> [Required action]:
Which of the lines below holds the string "Commands"? Copy every line that does.

> [Material for this task]:
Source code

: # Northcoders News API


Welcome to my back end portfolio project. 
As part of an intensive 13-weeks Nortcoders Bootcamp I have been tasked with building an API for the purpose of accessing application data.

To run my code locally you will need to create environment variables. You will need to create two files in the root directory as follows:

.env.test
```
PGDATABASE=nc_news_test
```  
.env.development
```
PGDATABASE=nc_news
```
==
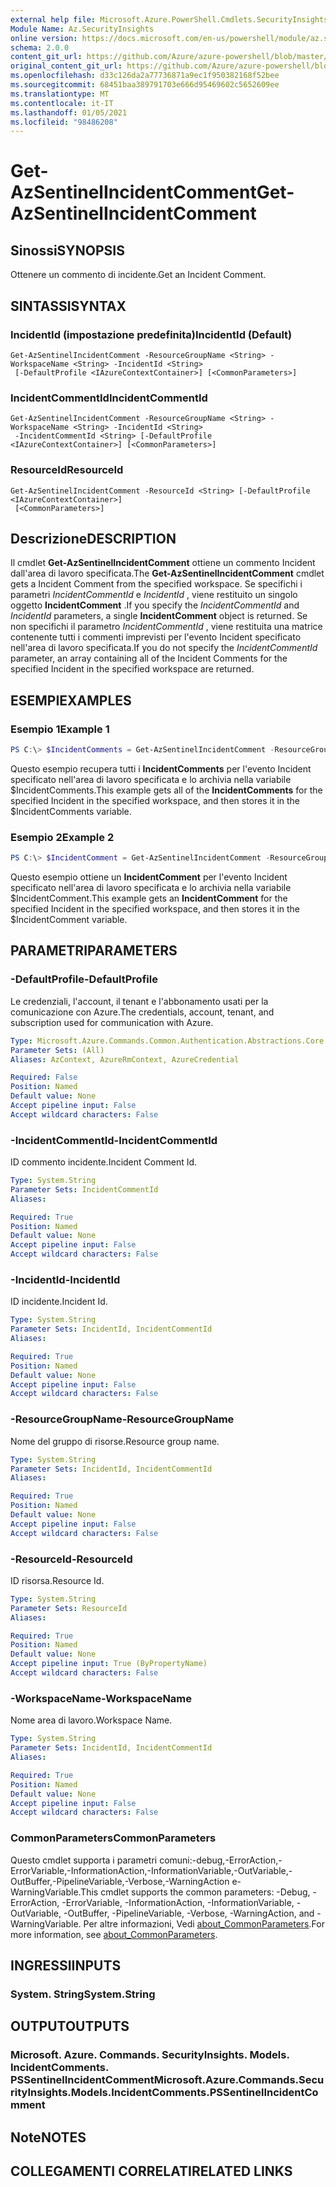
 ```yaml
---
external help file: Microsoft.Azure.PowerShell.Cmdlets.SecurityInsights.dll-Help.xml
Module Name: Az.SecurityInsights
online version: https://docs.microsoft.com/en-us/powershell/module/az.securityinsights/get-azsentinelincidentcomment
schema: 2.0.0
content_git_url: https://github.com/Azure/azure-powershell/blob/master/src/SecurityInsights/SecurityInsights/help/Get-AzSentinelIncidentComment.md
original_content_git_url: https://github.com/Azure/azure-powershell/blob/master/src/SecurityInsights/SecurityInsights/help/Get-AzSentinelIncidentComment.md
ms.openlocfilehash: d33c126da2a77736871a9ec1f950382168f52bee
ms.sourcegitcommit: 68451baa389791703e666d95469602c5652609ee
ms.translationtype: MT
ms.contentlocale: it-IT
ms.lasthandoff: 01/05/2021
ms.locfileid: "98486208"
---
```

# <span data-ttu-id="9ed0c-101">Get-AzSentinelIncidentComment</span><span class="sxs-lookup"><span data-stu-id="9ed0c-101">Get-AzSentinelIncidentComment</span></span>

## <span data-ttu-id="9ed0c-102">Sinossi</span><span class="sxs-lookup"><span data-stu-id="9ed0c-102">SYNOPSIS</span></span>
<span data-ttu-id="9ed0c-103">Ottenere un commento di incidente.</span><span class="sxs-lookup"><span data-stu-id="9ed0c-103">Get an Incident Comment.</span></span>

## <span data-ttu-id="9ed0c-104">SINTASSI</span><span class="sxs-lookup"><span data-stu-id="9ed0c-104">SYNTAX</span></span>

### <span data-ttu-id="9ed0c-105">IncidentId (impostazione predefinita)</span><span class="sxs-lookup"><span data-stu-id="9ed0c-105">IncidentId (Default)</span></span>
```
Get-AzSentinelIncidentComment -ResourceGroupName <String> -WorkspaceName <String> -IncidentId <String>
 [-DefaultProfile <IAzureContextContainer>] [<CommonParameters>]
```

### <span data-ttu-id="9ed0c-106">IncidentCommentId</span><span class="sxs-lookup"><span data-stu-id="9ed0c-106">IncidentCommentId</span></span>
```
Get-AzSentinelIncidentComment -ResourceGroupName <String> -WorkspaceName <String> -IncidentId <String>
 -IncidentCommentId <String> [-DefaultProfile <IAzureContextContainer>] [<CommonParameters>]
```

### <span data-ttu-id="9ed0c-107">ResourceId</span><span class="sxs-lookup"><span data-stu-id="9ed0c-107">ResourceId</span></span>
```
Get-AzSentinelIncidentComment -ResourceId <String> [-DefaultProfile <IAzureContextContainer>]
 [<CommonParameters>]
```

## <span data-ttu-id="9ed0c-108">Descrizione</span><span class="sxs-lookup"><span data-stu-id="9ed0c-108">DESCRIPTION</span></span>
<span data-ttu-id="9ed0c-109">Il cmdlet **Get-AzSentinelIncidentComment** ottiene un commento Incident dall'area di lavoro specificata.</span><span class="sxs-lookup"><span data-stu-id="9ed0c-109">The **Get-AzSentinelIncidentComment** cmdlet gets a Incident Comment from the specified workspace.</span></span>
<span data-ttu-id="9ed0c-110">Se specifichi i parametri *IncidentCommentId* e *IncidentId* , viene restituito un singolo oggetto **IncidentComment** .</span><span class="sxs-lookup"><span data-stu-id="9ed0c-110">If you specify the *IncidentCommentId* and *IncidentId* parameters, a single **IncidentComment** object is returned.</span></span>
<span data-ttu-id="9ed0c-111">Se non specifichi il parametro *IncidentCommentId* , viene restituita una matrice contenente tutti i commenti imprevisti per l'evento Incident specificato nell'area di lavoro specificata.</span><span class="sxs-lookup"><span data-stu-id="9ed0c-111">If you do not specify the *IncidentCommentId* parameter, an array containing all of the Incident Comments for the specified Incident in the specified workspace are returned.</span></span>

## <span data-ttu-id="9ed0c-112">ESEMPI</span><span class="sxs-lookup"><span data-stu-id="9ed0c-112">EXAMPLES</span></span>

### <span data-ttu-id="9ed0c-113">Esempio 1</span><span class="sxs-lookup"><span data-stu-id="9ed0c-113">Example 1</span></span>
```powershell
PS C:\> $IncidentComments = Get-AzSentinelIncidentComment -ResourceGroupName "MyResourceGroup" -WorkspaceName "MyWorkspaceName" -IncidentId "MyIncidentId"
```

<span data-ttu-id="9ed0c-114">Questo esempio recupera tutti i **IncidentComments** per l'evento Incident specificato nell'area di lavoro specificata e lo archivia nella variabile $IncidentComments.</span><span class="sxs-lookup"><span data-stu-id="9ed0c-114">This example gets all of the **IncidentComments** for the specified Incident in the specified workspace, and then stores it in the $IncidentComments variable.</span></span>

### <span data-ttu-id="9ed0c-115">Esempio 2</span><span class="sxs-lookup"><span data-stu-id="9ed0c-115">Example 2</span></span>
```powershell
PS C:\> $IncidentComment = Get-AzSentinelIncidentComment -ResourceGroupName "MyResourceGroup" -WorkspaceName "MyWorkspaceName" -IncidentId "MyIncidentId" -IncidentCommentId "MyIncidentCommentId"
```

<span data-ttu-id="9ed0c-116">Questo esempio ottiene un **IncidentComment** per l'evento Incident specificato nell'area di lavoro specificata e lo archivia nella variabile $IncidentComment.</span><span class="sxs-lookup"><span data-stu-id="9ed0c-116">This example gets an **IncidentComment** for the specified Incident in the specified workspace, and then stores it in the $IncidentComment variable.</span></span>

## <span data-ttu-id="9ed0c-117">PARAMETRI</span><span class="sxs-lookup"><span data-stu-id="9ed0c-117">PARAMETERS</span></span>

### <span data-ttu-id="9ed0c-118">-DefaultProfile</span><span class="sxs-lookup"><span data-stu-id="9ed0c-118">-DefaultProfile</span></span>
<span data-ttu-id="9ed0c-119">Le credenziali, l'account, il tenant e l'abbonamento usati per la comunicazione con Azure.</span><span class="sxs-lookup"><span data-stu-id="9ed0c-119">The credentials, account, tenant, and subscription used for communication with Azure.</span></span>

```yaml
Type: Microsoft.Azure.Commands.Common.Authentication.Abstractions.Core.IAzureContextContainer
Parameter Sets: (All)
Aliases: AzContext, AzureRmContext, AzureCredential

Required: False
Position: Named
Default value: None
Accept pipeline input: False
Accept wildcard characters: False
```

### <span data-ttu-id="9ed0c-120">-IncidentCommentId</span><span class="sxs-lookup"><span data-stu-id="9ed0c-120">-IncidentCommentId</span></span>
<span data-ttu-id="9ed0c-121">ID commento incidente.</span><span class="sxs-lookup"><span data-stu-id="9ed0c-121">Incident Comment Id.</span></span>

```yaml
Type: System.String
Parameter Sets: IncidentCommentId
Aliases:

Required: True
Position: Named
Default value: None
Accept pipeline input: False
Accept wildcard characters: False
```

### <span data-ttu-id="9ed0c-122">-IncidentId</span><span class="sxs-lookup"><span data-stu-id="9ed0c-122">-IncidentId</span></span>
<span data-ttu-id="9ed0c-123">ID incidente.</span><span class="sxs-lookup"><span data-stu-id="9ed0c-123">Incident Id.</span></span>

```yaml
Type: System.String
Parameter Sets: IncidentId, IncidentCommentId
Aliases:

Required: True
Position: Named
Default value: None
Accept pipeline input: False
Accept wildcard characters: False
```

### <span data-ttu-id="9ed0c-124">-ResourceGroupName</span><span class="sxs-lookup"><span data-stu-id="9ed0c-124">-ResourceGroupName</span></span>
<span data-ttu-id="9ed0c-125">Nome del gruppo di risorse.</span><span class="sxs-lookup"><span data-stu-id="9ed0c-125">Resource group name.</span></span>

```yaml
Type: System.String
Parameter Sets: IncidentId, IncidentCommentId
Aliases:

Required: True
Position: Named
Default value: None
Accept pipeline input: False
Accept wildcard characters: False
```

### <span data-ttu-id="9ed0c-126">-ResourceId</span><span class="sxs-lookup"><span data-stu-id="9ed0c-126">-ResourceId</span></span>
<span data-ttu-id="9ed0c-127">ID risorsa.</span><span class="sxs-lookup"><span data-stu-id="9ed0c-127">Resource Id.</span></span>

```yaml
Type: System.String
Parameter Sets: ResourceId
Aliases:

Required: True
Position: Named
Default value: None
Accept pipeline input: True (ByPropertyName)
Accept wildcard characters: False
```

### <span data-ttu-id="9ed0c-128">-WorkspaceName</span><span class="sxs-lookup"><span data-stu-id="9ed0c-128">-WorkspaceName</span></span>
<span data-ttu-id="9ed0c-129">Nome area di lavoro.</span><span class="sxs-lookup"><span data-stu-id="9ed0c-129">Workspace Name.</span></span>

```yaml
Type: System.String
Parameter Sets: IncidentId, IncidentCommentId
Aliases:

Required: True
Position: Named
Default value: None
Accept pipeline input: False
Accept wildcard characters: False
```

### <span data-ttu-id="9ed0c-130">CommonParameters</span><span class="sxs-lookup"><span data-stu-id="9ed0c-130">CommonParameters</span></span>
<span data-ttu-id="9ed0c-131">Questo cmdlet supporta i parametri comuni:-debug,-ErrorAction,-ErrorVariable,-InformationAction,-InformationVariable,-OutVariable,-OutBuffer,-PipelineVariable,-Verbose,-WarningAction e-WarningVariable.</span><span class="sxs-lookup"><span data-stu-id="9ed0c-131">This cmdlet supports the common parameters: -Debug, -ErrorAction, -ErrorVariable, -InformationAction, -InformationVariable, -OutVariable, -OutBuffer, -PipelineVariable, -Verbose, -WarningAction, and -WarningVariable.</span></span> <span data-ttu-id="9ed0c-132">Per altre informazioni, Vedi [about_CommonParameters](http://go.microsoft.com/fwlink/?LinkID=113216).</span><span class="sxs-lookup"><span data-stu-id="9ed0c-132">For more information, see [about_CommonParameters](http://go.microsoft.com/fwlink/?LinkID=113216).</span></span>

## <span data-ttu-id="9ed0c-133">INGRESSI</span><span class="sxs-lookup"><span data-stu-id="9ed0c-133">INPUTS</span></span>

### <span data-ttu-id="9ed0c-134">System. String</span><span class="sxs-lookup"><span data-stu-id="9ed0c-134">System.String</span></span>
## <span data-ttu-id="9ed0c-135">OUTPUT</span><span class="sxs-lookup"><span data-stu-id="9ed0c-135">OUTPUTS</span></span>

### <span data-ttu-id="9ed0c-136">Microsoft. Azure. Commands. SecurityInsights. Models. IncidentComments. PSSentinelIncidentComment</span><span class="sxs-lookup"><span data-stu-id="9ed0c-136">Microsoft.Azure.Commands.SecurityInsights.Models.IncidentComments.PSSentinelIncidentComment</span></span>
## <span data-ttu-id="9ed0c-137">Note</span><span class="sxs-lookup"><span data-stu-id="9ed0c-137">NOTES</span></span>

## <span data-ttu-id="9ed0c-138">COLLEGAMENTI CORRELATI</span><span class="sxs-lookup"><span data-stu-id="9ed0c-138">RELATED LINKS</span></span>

> [Result for this task]:
Type: Microsoft.Azure.Commands.Common.Authentication.Abstractions.Core.IAzureContextContainer
### <span data-ttu-id="9ed0c-136">Microsoft. Azure. Commands. SecurityInsights. Models. IncidentComments. PSSentinelIncidentComment</span><span class="sxs-lookup"><span data-stu-id="9ed0c-136">Microsoft.Azure.Commands.SecurityInsights.Models.IncidentComments.PSSentinelIncidentComment</span></span>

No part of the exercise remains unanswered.